On release he gained a profile in the media as a "former criminal" figure, and acted as a consultant on the film Buster, with Larry Lamb portraying Reynolds. Reynolds then published his autobiography The Autobiography of a Thief (1995). In the book, Reynolds commented on the curse that followed him around, as no one wanted to employ him either legally or illegally:

I became an old crook living on handouts from other old crooks.

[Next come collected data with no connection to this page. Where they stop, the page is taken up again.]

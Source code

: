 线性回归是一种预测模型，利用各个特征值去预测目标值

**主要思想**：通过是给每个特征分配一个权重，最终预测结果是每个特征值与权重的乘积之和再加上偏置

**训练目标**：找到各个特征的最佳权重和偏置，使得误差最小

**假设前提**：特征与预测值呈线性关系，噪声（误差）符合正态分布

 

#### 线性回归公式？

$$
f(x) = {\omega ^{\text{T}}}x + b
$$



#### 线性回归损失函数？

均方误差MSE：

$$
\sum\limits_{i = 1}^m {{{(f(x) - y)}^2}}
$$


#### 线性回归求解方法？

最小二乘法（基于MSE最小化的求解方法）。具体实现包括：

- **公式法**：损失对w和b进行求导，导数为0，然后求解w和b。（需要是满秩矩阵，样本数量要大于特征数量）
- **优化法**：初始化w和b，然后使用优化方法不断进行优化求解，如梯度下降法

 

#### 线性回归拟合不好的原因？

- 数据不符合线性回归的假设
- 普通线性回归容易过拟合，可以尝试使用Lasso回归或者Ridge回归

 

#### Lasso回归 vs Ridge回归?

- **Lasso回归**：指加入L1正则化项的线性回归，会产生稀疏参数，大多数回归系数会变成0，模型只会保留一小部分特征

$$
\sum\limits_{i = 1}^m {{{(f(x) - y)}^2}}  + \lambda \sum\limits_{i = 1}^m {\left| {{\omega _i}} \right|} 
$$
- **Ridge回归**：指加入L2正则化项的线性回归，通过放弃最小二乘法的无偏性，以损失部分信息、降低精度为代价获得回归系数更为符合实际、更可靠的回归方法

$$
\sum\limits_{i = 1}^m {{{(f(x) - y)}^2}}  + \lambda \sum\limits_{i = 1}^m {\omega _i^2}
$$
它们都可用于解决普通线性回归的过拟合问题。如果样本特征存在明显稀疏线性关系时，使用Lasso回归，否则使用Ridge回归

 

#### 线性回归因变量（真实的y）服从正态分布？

Having either spent or had removed by courts the monies that he gained through crime, by the 1990s Reynolds was living on income support in a flat in Croydon, Greater London, supplied by a charitable trust. Reynolds's wife, Frances, died in 2010. He died in his sleep on the afternoon of 28 February 2013 at the age of 81. At the time of his death, Reynolds was working on The Great Train Robbery 50th Anniversary: 1963-2013, published by Mpress in July 2013.

==In popular culture==

Multiple media properties and parodies have been produced about the Great Train Robbery [see Details of the Great Train Robbery and the robbers]. Examples featuring Bruce Reynolds include: Die Gentlemen bitten zur Kasse (The Gentleman Prefers Payment, also known as Great British Train Robbery) which aired on ARD in 1966 and featured Horst Tappert as Reynolds, Robbery (1967) with Stanley Baker as a character based upon Reynolds, and Buster (1988) with Larry Lamb as Reynolds.

In 2012, Reynolds was portrayed in the television series Mrs Biggs by Jay Simpson.

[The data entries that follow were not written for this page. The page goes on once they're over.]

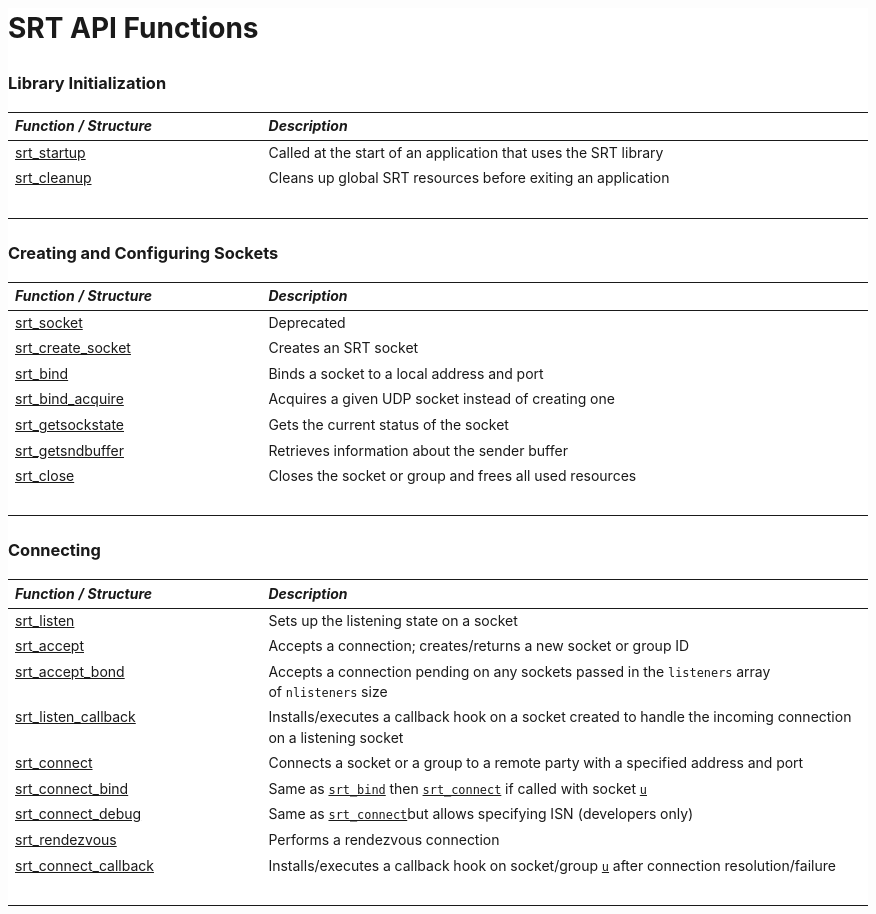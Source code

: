 # SRT API Functions

<h3 id="Library Initialization">Library Initialization</h3>
  
| *Function / Structure*                            | *Description*                                                                                                  |
|:------------------------------------------------- |:-------------------------------------------------------------------------------------------------------------- |
| [srt_startup](#srt_startup)                       | Called at the start of an application that uses the SRT library                                                |
| [srt_cleanup](#srt_cleanup)                       | Cleans up global SRT resources before exiting an application                                                   |
| <img width=290px height=1px/>                     | <img width=720px height=1px/>                                                                                  |


<h3 id="creating-and-configuring-sockets">Creating and Configuring Sockets</h3>
  
| *Function / Structure*                            | *Description*                                                                                                  |
|:------------------------------------------------- |:-------------------------------------------------------------------------------------------------------------- |
| [srt_socket](#srt_socket)                         | Deprecated                                                                                                     |
| [srt_create_socket](#srt_create_socket)           | Creates an SRT socket                                                                                          |
| [srt_bind](#srt_bind)                             | Binds a socket to a local address and port                                                                     |
| [srt_bind_acquire](#srt_bind_acquire)             | Acquires a given UDP socket instead of creating one                                                            |
| [srt_getsockstate](#srt_getsockstate)             | Gets the current status of the socket                                                                          |
| [srt_getsndbuffer](#srt_getsndbuffer)             | Retrieves information about the sender buffer                                                                  |
| [srt_close](#srt_close)                           | Closes the socket or group and frees all used resources                                                        |
| <img width=290px height=1px/>                     | <img width=720px height=1px/>                                                                                  |

<h3 id="connecting">Connecting</h3>
  
| *Function / Structure*                            | *Description*                                                                                                  |
|:------------------------------------------------- |:-------------------------------------------------------------------------------------------------------------- |
| [srt_listen](#srt_listen)                         | Sets up the listening state on a socket                                                                        |
| [srt_accept](#srt_accept)                         | Accepts a connection; creates/returns a new socket or group ID                                                 |
| [srt_accept_bond](#srt_accept_bond)               | Accepts a connection pending on any sockets passed in the `listeners` array <br/> of `nlisteners` size               |
| [srt_listen_callback](#srt_listen_callback)       | Installs/executes a callback hook on a socket created to handle the incoming connection <br/> on a listening socket  |
| [srt_connect](#srt_connect)                       | Connects a socket or a group to a remote party with a specified address and port                               |
| [srt_connect_bind](#srt_connect_bind)             | Same as [`srt_bind`](#srt_bind) then [`srt_connect`](#srt_connect) if called with socket [`u`](#u)             |
| [srt_connect_debug](#srt_connect_debug)           | Same as [`srt_connect`](#srt_connect)but allows specifying ISN (developers only)                               |
| [srt_rendezvous](#srt_rendezvous)                 | Performs a rendezvous connection                                                                               |
| [srt_connect_callback](#srt_connect_callback)     | Installs/executes a callback hook on socket/group [`u`](#u) after connection resolution/failure                |
| <img width=290px height=1px/>                     | <img width=720px height=1px/>                                                                                  |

He was also the subject of the song "Have You Seen Bruce Richard Reynolds", originally by Nigel Denver and later covered by the UK band Alabama 3. Reynolds himself appears on the Alabama 3 version.

On the day that Biggs died, 18 December 2013, the BBC broadcast the first of a two-part series, The Great Train Robbery, a dramatisation of the events, first from the criminals' perspective and then from that of the police. The programme had already been scheduled for broadcast on that date. Bruce Reynolds was played by Welsh actor Luke Evans.